* [TASK TO COMPLETE] Only an exact copy of the lines beginning at the one that contains "5. Admin Screen (Head Icon)" and ending at the last line of the records below counts as the answer.
+++
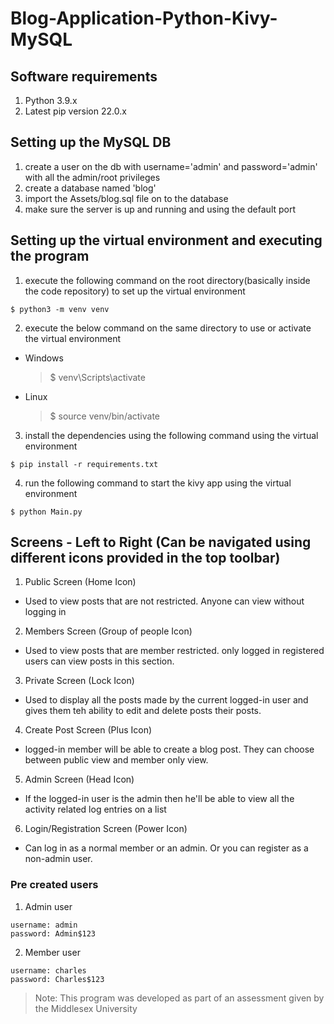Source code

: # Blog-Application-Python-Kivy-MySQL

## Software requirements
  1. Python 3.9.x
  2. Latest pip version 22.0.x


## Setting up the MySQL DB
  1. create a user on the db with username='admin' and password='admin' with all the admin/root privileges
  2. create a database named 'blog'
  3. import the Assets/blog.sql file on to the database
  4. make sure the server is up and running and using the default port


## Setting up the virtual environment and executing the program
  1. execute the following command on the root directory(basically inside the code repository) to set up the virtual environment
  
    $ python3 -m venv venv
    
  2. execute the below command on the same directory to use or activate the virtual environment
  
  - Windows
  
    > $ venv\Scripts\activate
    
  - Linux
  
    > $ source venv/bin/activate
    
  3. install the dependencies using the following command using the virtual environment
  
    $ pip install -r requirements.txt
    
  4. run the following command to start the kivy app using the virtual environment
  
    $ python Main.py


## Screens - Left to Right (Can be navigated using different icons provided in the top toolbar)
  1. Public Screen (Home Icon)
  - Used to view posts that are not restricted. Anyone can view without logging in
    
  2. Members Screen (Group of people Icon)
  - Used to view posts that are member restricted. only logged in registered users can view posts in this section.
    
  3. Private Screen (Lock Icon)
  - Used to display all the posts made by the current logged-in user and gives them teh ability to edit and delete posts their posts.
    
  4. Create Post Screen (Plus Icon)
  - logged-in member will be able to create a blog post. They can choose between public view and member only view.
    
  5. Admin Screen (Head Icon)
  - If the logged-in user is the admin then he'll be able to view all the activity related log entries on a list
    
  6. Login/Registration Screen (Power Icon)
  - Can log in as a normal member or an admin. Or you can register as a non-admin user.
    


### Pre created users
  1. Admin user
  
    username: admin
    password: Admin$123
    
  2. Member user
  
    username: charles
    password: Charles$123


> Note: This program was developed as part of an assessment given by the Middlesex University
+++
* [ANSWER BOX]
  5. Admin Screen (Head Icon)
  - If the logged-in user is the admin then he'll be able to view all the activity related log entries on a list
    
  6. Login/Registration Screen (Power Icon)
  - Can log in as a normal member or an admin. Or you can register as a non-admin user.
    


### Pre created users
  1. Admin user
  
    username: admin
    password: Admin$123
    
  2. Member user
  
    username: charles
    password: Charles$123


> Note: This program was developed as part of an assessment given by the Middlesex University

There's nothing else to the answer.